Uses PyResult for Python integration
Custom error types:
ExperimentError
OpsmlError
Debug logging for error tracking

Thread Safety¶

Uses Arc for shared ownership
Safe background task management
Proper resource cleanup

Python Integration¶

Exposed Methods¶

# Creation
start_experiment(space=None, name=None, code_dir=None, log_hardware=False, experiment_uid=None)

# Logging
log_metric(name, value, step=None, timestamp=None, created_at=None)
log_metrics(metrics)
log_parameter(name, value)
log_parameters(parameters)
log_artifact(path)
log_artifacts(path)

Context Manager Support¶

The recommended way to use the Experiment class is through the start_experiment function, which returns an instance of Experiment.

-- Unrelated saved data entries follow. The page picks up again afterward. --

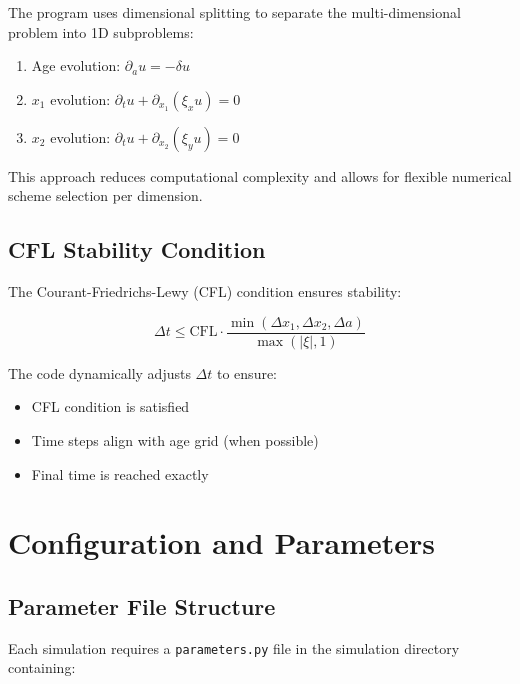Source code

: \documentclass[12pt,a4paper]{report}
\begin{document}
The program uses dimensional splitting to separate the multi-dimensional problem into 1D subproblems:

\begin{enumerate}
    \item Age evolution: $\partial_a u = -\delta u$
    \item $x_1$ evolution: $\partial_t u + \partial_{x_1}(\xi_x u) = 0$
    \item $x_2$ evolution: $\partial_t u + \partial_{x_2}(\xi_y u) = 0$
\end{enumerate}

This approach reduces computational complexity and allows for flexible numerical scheme selection per dimension.

\section{CFL Stability Condition}

The Courant-Friedrichs-Lewy (CFL) condition ensures stability:

\[\Delta t \leq \text{CFL} \cdot \frac{\min(\Delta x_1, \Delta x_2, \Delta a)}{\max(|\xi|, 1)}\]

The code dynamically adjusts $\Delta t$ to ensure:
\begin{itemize}
    \item CFL condition is satisfied
    \item Time steps align with age grid (when possible)
    \item Final time is reached exactly
\end{itemize}

\chapter{Configuration and Parameters}

\section{Parameter File Structure}

Each simulation requires a \texttt{parameters.py} file in the simulation directory containing:
\end{document}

with start_experiment(...) as exp:
    exp.log_metric(...)

Performance Considerations¶

Memory Management
Efficient PyObject handling
Proper cleanup of resources
Minimal cloning of data
Concurrency
Background hardware monitoring
Non-blocking operations where possible
Resource sharing through Arc
File Operations
Efficient artifact handling
Proper encryption/decryption
Stream-based file operations

Future Considerations¶

Async logging operations
Enhanced hardware metrics
Improved artifact compression
Batch operation optimizations
Enhanced error recovery
Metric aggregation features

Version: 1.0
Last Updated: 2025-04-02
Component Owner: Steven Forrester